Revenue Tax Briefing Issue 42 (part 2), 2000
Premises are often let fully fitted out. The fit out will involve expenditure on plant. These lettings give rise to queries in relation to the manner of charging the income from the letting of the plant to tax, the entitlement to allowances in respect of the expenditure incurred by the lessor on plant, and the manner of making the allowances.
Before we consider those issues the manner in which the income from the letting of the plant is assessed needs to be clarified.
Where a composite payment made under a lease relates partly to premises and partly to items of plant the full payment is regarded as rent for the purposes of tax and is chargeable under Schedule D Case V (Section 96 TCA 1997). This applies whether or not the plant is integral to the building.
Where the plant is let under a separate lease a separate tax charge is made in respect of the income from the letting of plant. Income from leasing in the course of a trade is chargeable under Schedule D Case 1. It is a question of fact whether a trade of leasing is being carried on in any particular situation.
Income from leasing plant which is not chargeable under Case 1 or Case V is chargeable under Case IV.
The manner of making an allowance in respect of expenditure incurred on plant located in a building which qualifies for industrial building allowances may differ depending on whether the plant is integral to the building or not.
Plant which is integral to a building is plant which is not normally removed by the owner if the property is sold.
The Revenue Commissioners are prepared to allow taxpayers, who incur capital expenditure on the provision of plant which is an integral part of an industrial building or a commercial building which qualifies for industrial building allowances, the option of electing to claim capital allowances on such expenditure either as part of the cost of the construction of the building (industrial building allowance) or as plant.
If expenditure incurred on the provision of plant is treated as part of the cost of the construction of the building the ringfencing provisions of Section 403(5) will not apply. As a consequence the cost of that plant is effectively available for offset against all other income, subject to the £25,000 cap provided for in Section 409A.
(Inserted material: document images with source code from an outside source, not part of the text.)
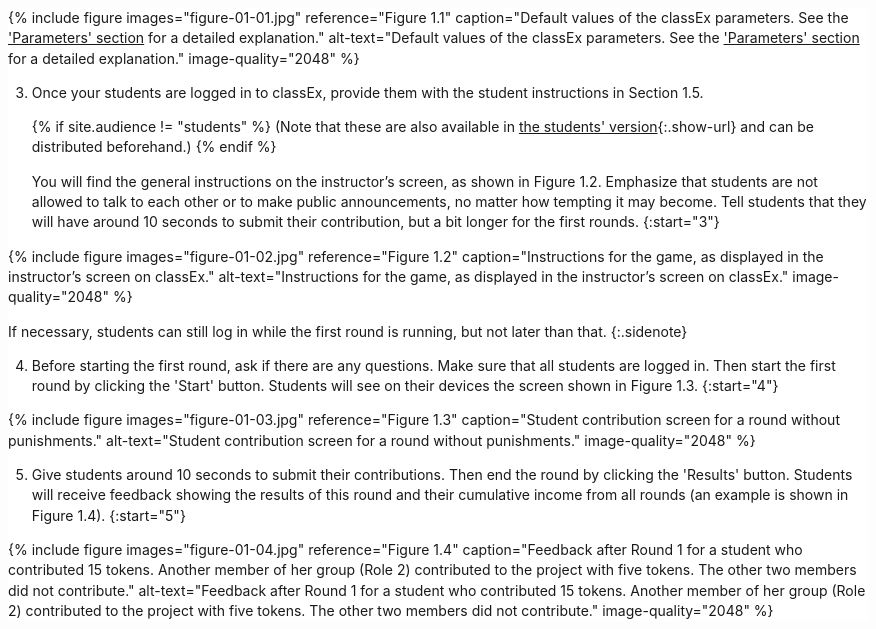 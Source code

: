 {% include figure
   images="figure-01-01.jpg"
   reference="Figure 1.1"
   caption="Default values of the classEx parameters. See the ['Parameters' section](#parameters) for a detailed explanation."
   alt-text="Default values of the classEx parameters. See the ['Parameters' section](#parameters) for a detailed explanation."
   image-quality="2048"
%}

3.  Once your students are logged in to classEx, provide them with the student instructions in Section 1.5.

    {% if site.audience != "students" %}
    (Note that these are also available in [the students' version](https://tinyco.re/0029885){:.show-url} and can be distributed beforehand.)
    {% endif %}

    You will find the general instructions on the instructor’s screen, as shown in Figure 1.2. Emphasize that students are not allowed to talk to each other or to make public announcements, no matter how tempting it may become. Tell students that they will have around 10 seconds to submit their contribution, but a bit longer for the first rounds.
{:start="3"}

{% include figure
   images="figure-01-02.jpg"
   reference="Figure 1.2"
   caption="Instructions for the game, as displayed in the instructor’s screen on classEx."
   alt-text="Instructions for the game, as displayed in the instructor’s screen on classEx."
   image-quality="2048"
%}

If necessary, students can still log in while the first round is running, but not later than that.
{:.sidenote}

4.  Before starting the first round, ask if there are any questions. Make sure that all students are logged in. Then start the first round by clicking the 'Start' button. Students will see on their devices the screen shown in Figure 1.3.
{:start="4"}

{% include figure
   images="figure-01-03.jpg"
   reference="Figure 1.3"
   caption="Student contribution screen for a round without punishments."
   alt-text="Student contribution screen for a round without punishments."
   image-quality="2048"
%}

5.  Give students around 10 seconds to submit their contributions. Then end the round by clicking the 'Results' button. Students will receive feedback showing the results of this round and their cumulative income from all rounds (an example is shown in Figure 1.4).
{:start="5"}

{% include figure
   images="figure-01-04.jpg"
   reference="Figure 1.4"
   caption="Feedback after Round 1 for a student who contributed 15 tokens. Another member of her group (Role 2) contributed to the project with five tokens. The other two members did not contribute."
   alt-text="Feedback after Round 1 for a student who contributed 15 tokens. Another member of her group (Role 2) contributed to the project with five tokens. The other two members did not contribute."
   image-quality="2048"
%}
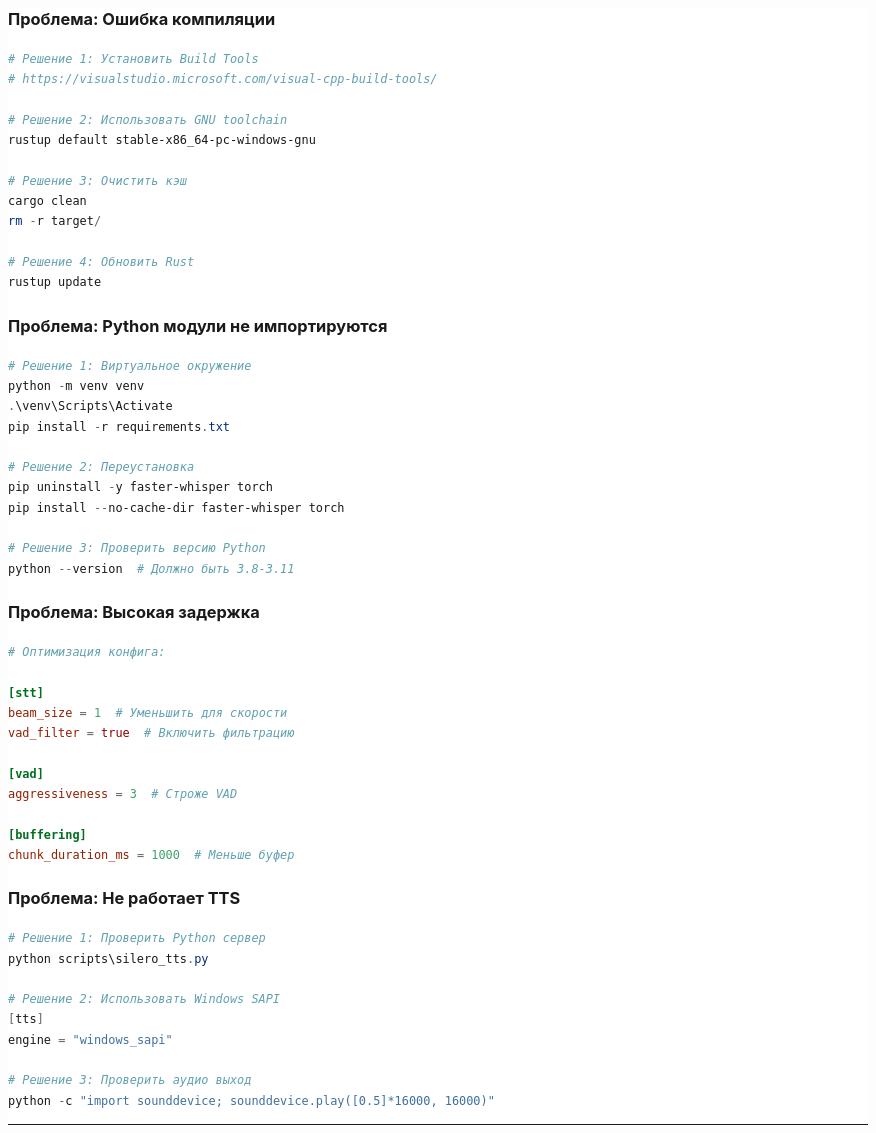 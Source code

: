 ### Проблема: Ошибка компиляции

```powershell
# Решение 1: Установить Build Tools
# https://visualstudio.microsoft.com/visual-cpp-build-tools/

# Решение 2: Использовать GNU toolchain
rustup default stable-x86_64-pc-windows-gnu

# Решение 3: Очистить кэш
cargo clean
rm -r target/

# Решение 4: Обновить Rust
rustup update
```

### Проблема: Python модули не импортируются

```powershell
# Решение 1: Виртуальное окружение
python -m venv venv
.\venv\Scripts\Activate
pip install -r requirements.txt

# Решение 2: Переустановка
pip uninstall -y faster-whisper torch
pip install --no-cache-dir faster-whisper torch

# Решение 3: Проверить версию Python
python --version  # Должно быть 3.8-3.11
```

### Проблема: Высокая задержка

```toml
# Оптимизация конфига:

[stt]
beam_size = 1  # Уменьшить для скорости
vad_filter = true  # Включить фильтрацию

[vad]
aggressiveness = 3  # Строже VAD

[buffering]
chunk_duration_ms = 1000  # Меньше буфер
```

### Проблема: Не работает TTS

```powershell
# Решение 1: Проверить Python сервер
python scripts\silero_tts.py

# Решение 2: Использовать Windows SAPI
[tts]
engine = "windows_sapi"

# Решение 3: Проверить аудио выход
python -c "import sounddevice; sounddevice.play([0.5]*16000, 16000)"
```

---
Section 298(1) TCA 1997 provides that where plant is let on such terms that the burden of wear and tear of the plant falls directly on the lessor, the lessor is entitled to a wear and tear allowance. The lease of the premises therefore must not only refer to the plant but must provide in express terms that the burden of wear and tear of the plant falls on the lessor.
Capital allowances in respect of plant which is not included in an industrial building allowance claim may be claimed under this section.
The allowances are available where the plant is in use by the lessee for the purposes of a trade, profession, employment or office of profit.
Section 305(1)(a) TCA 1997 provides that where an allowance is to be made to a person which is to be given by means of discharge or repayment of tax, and is to be available primarily against a specified class of income, the amount of the allowance is be deducted from or set off against the person’s income of that class.
In strictness, the specified class is the income from the letting of plant and machinery (Section 300(2)). However, to avoid unnecessary apportioning the specified class, in the case of plant situated within the State, may be regarded as income from the letting of the premises. Accordingly, the allowance made under Section 298 may be deducted from or set off against such income.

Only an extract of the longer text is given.